Le marché des convertibles espère de nouvelles émissions après une année décevante
Les obligations convertibles en actions ont bien joué leur rôle de protection pendant le trou d’air sur les marchés actions de l'été 2011. Sur l’année, alors que l’indice actions MSCI World reculait de 7,8 %, l’indice d’UBS sur ces titres hybrides à l'échelle mondiale n’a perdu que 3,32 %. Il s’agit toutefois de la première contre-performance pour la classe d’actifs depuis 2008. L’indice de référence avait alors chuté de 25 %, les sorties massives et brutales des hedge funds, qui avaient investi dans les convertibles à grand renfort de dette, ayant accéléré le mouvement.
Depuis, le marché a échappé à des mouvements aussi brutaux, les hedge funds ne représentant plus que 40% des volumes, contre 80% en 2008, et ayant fortement réduit l’effet de levier.
Pour l’heure, les obligations convertibles sont plutôt bon marché en Europe et en Asie, les options inclues dans les produits étant sous-valorisées. Mais une incertitude plane sur la classe d’actifs. Avec des émissions inférieures aux remboursements, le gisement est en train de se réduire, ce qui crée certes un effet rareté, mais préoccupe les gestionnaires.
Dans un contexte de taux bas, les émissions ont reculé en 2011 de 46 % à 7,5 milliards d’euros dans la zone Europe, Afrique et Moyen-Orient (Emea), pour des tombées de 14,9 milliards d’après Barclays Capital. En Asie, 12,7 milliards de dollars de titres ont été placés, en baisse de 14%, pour 16,4 milliards de titres arrivant à échéance. Aux Etats-Unis, les émissions ont diminué de 31% à 24 milliards.
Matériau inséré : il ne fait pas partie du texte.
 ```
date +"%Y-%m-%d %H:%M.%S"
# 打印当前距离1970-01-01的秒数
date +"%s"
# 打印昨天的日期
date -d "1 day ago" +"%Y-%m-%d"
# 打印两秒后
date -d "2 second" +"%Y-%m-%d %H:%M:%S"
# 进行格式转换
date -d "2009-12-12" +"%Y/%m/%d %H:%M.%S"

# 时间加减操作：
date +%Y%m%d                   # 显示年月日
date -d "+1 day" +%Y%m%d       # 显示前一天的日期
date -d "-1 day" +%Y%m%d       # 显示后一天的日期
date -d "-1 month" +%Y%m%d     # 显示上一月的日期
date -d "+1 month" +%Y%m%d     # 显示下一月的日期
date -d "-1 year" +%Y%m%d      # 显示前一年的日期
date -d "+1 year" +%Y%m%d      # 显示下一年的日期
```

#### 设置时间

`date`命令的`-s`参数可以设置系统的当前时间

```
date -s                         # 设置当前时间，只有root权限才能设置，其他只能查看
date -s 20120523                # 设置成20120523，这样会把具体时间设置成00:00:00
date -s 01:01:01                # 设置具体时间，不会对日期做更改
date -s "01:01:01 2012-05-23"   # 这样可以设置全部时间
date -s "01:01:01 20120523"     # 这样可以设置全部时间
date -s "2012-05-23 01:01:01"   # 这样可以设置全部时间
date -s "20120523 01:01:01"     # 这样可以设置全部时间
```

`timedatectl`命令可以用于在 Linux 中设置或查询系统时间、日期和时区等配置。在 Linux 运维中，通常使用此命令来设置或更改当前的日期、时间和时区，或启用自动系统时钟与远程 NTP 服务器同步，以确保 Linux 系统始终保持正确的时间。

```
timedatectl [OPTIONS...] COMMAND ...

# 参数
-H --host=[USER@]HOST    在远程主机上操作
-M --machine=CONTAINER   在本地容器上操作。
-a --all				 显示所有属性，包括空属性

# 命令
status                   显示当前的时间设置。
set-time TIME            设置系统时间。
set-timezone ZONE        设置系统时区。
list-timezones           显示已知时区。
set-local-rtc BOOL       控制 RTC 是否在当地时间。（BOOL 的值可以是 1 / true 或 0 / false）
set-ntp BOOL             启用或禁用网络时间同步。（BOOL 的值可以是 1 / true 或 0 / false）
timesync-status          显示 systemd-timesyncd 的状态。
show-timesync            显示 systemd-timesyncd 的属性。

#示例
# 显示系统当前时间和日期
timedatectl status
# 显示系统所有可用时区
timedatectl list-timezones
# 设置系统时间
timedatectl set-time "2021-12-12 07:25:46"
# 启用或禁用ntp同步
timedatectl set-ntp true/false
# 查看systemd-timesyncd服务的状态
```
Cette année, les tombées seront encore importantes, de 9,1 milliards d’euros dans la zone Emea, de 15,4 milliards de dollars en Asie et de 35 milliards aux Etats-Unis.
Les spécialistes espèrent que 2012 sera plus porteuse. «Les banques devenant plus sélectives pour accorder des prêts, la désintermédiation pourrait progresser en Europe et en Asie, explique Nathalia Barazal, responsable de la gestion obligations convertibles chez Lombard Odier IM. Les obligations convertibles pourraient en profiter.» Le manque d'émissions n’a pas pour autant amené la gérante à utiliser des convertibles synthétiques. Les spécialistes attendent particulièrement un rebond des émissions convertibles de groupes de la catégorie haut rendement qui devront refinancer d’ici à 2015 d’importantes lignes arrivant maturité.